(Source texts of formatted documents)

-----

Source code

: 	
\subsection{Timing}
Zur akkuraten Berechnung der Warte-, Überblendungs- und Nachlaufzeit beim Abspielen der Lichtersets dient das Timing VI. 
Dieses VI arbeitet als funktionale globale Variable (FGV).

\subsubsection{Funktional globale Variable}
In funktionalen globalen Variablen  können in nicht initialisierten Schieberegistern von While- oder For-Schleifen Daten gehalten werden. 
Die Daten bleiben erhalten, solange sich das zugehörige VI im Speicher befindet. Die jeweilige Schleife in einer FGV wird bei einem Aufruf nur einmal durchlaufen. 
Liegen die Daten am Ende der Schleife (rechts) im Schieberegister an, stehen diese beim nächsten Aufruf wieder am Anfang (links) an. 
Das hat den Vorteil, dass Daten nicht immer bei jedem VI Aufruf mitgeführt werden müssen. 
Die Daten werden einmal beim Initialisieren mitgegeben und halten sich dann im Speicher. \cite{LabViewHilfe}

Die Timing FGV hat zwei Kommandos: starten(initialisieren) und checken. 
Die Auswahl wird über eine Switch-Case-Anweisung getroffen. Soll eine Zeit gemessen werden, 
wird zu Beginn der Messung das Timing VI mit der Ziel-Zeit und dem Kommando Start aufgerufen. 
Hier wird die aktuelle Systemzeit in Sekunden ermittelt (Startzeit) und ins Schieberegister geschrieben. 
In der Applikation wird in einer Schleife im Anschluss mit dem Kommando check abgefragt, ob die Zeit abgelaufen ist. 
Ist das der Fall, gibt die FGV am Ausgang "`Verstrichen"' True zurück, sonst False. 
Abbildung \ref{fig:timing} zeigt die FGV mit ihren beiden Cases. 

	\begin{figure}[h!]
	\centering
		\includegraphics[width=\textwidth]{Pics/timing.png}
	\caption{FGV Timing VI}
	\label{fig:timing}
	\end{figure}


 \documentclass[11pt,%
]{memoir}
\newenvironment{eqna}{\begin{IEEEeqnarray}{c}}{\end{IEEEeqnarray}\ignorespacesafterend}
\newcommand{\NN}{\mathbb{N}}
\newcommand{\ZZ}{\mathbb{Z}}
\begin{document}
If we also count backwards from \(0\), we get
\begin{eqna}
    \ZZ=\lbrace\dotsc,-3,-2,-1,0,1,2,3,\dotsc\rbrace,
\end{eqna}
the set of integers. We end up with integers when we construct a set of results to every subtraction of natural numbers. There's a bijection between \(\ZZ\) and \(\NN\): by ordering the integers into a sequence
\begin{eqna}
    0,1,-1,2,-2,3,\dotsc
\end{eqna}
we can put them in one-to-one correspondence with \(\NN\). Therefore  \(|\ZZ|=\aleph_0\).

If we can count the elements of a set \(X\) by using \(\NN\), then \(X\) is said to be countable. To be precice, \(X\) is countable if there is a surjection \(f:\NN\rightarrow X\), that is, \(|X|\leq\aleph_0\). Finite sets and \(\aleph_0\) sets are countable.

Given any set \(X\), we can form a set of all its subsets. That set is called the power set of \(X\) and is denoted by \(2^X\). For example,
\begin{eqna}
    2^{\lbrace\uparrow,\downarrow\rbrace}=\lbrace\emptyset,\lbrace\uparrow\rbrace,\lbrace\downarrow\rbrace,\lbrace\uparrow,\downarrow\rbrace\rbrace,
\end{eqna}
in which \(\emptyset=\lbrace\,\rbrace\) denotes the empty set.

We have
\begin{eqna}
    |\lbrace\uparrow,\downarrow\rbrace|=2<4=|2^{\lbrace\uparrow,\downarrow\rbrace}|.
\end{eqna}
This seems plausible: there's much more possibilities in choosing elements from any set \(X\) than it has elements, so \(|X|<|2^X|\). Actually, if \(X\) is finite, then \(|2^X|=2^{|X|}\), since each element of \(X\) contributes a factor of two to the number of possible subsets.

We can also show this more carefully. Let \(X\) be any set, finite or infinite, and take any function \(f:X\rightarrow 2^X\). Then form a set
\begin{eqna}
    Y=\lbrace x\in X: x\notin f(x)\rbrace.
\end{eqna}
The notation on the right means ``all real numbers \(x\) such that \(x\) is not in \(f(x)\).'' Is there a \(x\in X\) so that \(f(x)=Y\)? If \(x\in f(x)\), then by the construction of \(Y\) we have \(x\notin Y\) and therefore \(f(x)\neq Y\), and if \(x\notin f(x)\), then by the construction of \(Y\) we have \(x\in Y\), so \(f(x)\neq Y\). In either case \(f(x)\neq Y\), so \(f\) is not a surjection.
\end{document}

-----

[Exercise goal] The lines holding the word "rbrace" are the answer. Pull them out of the records and copy them.

[Answer section]
    \ZZ=\lbrace\dotsc,-3,-2,-1,0,1,2,3,\dotsc\rbrace,
    2^{\lbrace\uparrow,\downarrow\rbrace}=\lbrace\emptyset,\lbrace\uparrow\rbrace,\lbrace\downarrow\rbrace,\lbrace\uparrow,\downarrow\rbrace\rbrace,
in which \(\emptyset=\lbrace\,\rbrace\) denotes the empty set.
    |\lbrace\uparrow,\downarrow\rbrace|=2<4=|2^{\lbrace\uparrow,\downarrow\rbrace}|.
    Y=\lbrace x\in X: x\notin f(x)\rbrace.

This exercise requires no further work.